** EXERCISE DATA follows **
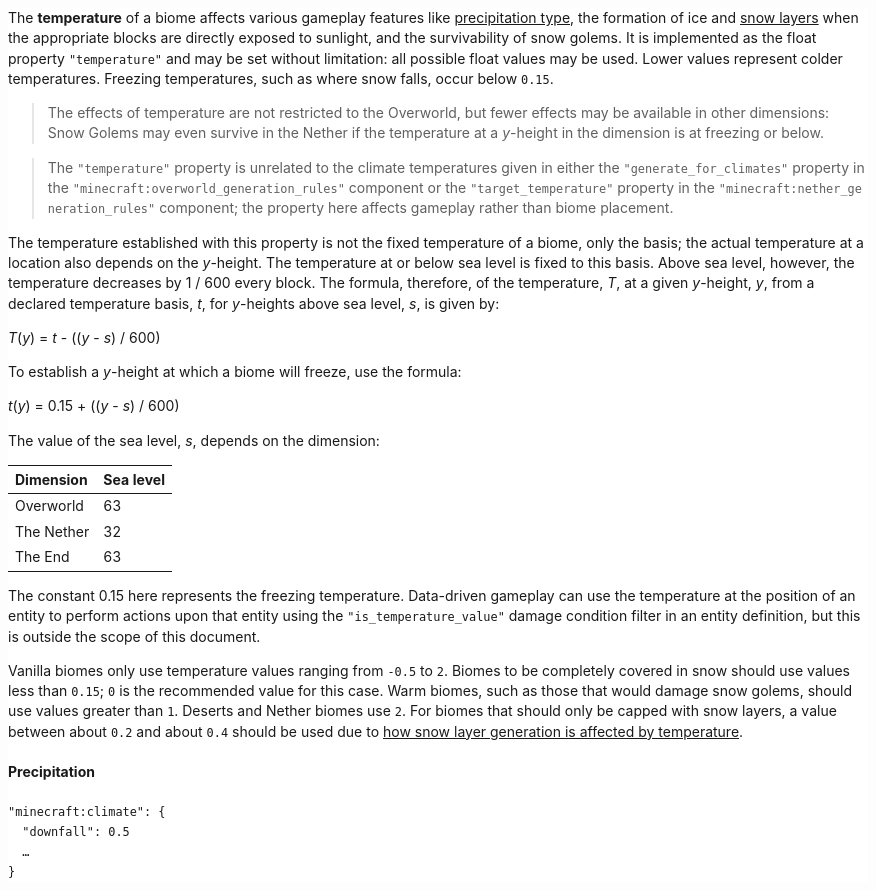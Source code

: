 The **temperature** of a biome affects various gameplay features like [precipitation type](#precipitation), the formation of ice and [snow layers](#snow-cover) when the appropriate blocks are directly exposed to sunlight, and the survivability of snow golems. It is implemented as the float property `"temperature"` and may be set without limitation: all possible float values may be used. Lower values represent colder temperatures. Freezing temperatures, such as where snow falls, occur below `0.15`.

> The effects of temperature are not restricted to the Overworld, but fewer effects may be available in other dimensions: Snow Golems may even survive in the Nether if the temperature at a *y*-height in the dimension is at freezing or below.

> The `"temperature"` property is unrelated to the climate temperatures given in either the `"generate_for_climates"` property in the `"minecraft:overworld_generation_rules"` component or the `"target_temperature"` property in the `"minecraft:nether_generation_rules"` component; the property here affects gameplay rather than biome placement.

The temperature established with this property is not the fixed temperature of a biome, only the basis; the actual temperature at a location also depends on the *y*-height. The temperature at or below sea level is fixed to this basis. Above sea level, however, the temperature decreases by 1 / 600 every block. The formula, therefore, of the temperature, *T*, at a given *y*-height, *y*, from a declared temperature basis, *t*, for *y*-heights above sea level, *s*, is given by:

*T*(*y*) = *t* - ((*y* - *s*) / 600)

To establish a *y*-height at which a biome will freeze, use the formula:

*t*(*y*) = 0.15 + ((*y* - *s*) / 600)

The value of the sea level, *s*, depends on the dimension:

| Dimension | Sea level |
|:--|:--|
| Overworld | 63 |
| The Nether | 32 |
| The End | 63 |

The constant 0.15 here represents the freezing temperature. Data-driven gameplay can use the temperature at the position of an entity to perform actions upon that entity using the `"is_temperature_value"` damage condition filter in an entity definition, but this is outside the scope of this document.

Vanilla biomes only use temperature values ranging from `-0.5` to `2`. Biomes to be completely covered in snow should use values less than `0.15`; `0` is the recommended value for this case. Warm biomes, such as those that would damage snow golems, should use values greater than `1`. Deserts and Nether biomes use `2`. For biomes that should only be capped with snow layers, a value between about `0.2` and about `0.4` should be used due to [how snow layer generation is affected by temperature](#snow-cover).

#### Precipitation
```jsonc
"minecraft:climate": {
  "downfall": 0.5
  …
}
```
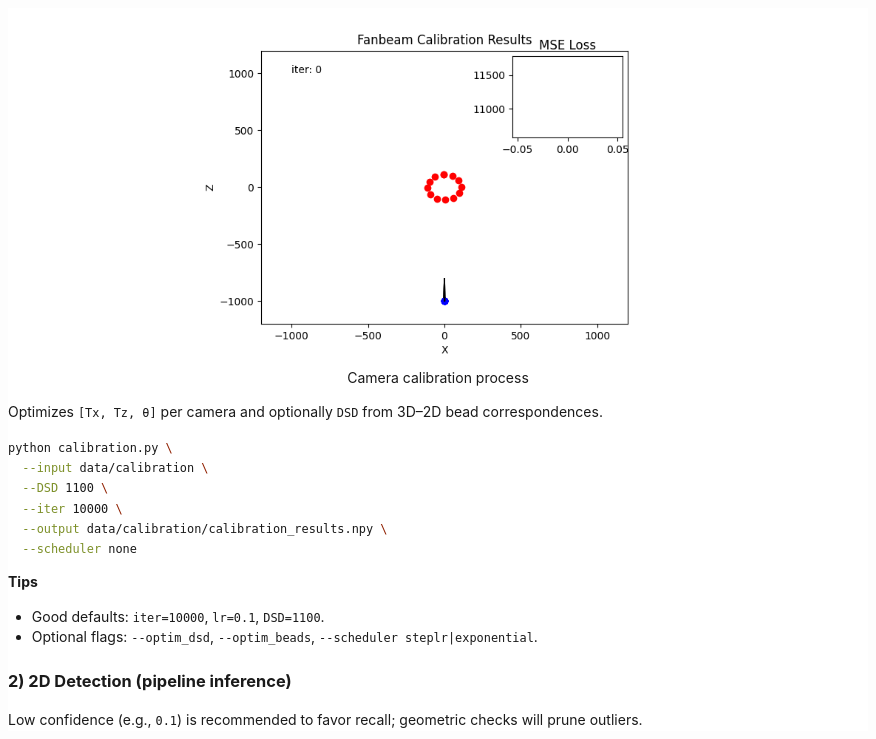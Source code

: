 <p align="center">
  <img src="assets/calibration_process.gif" width="55%" alt="Calibration process"><br/>
  Camera calibration process
</p>

Optimizes `[Tx, Tz, θ]` per camera and optionally `DSD` from 3D–2D bead correspondences.

```bash
python calibration.py \
  --input data/calibration \
  --DSD 1100 \
  --iter 10000 \
  --output data/calibration/calibration_results.npy \
  --scheduler none
```

**Tips**
- Good defaults: `iter=10000`, `lr=0.1`, `DSD=1100`.
- Optional flags: `--optim_dsd`, `--optim_beads`, `--scheduler steplr|exponential`.

### 2) 2D Detection (pipeline inference)
Low confidence (e.g., `0.1`) is recommended to favor recall; geometric checks will prune outliers.

<p align="center">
** End of EXERCISE DATA **
## [EXERCISE]
Wherever the string "gameplay" occurs in the data, copy the line that holds it.

## [RESPONSE AREA]
: The **temperature** of a biome affects various gameplay features like [precipitation type](#precipitation), the formation of ice and [snow layers](#snow-cover) when the appropriate blocks are directly exposed to sunlight, and the survivability of snow golems. It is implemented as the float property `"temperature"` and may be set without limitation: all possible float values may be used. Lower values represent colder temperatures. Freezing temperatures, such as where snow falls, occur below `0.15`.
> The `"temperature"` property is unrelated to the climate temperatures given in either the `"generate_for_climates"` property in the `"minecraft:overworld_generation_rules"` component or the `"target_temperature"` property in the `"minecraft:nether_generation_rules"` component; the property here affects gameplay rather than biome placement.
The constant 0.15 here represents the freezing temperature. Data-driven gameplay can use the temperature at the position of an entity to perform actions upon that entity using the `"is_temperature_value"` damage condition filter in an entity definition, but this is outside the scope of this document.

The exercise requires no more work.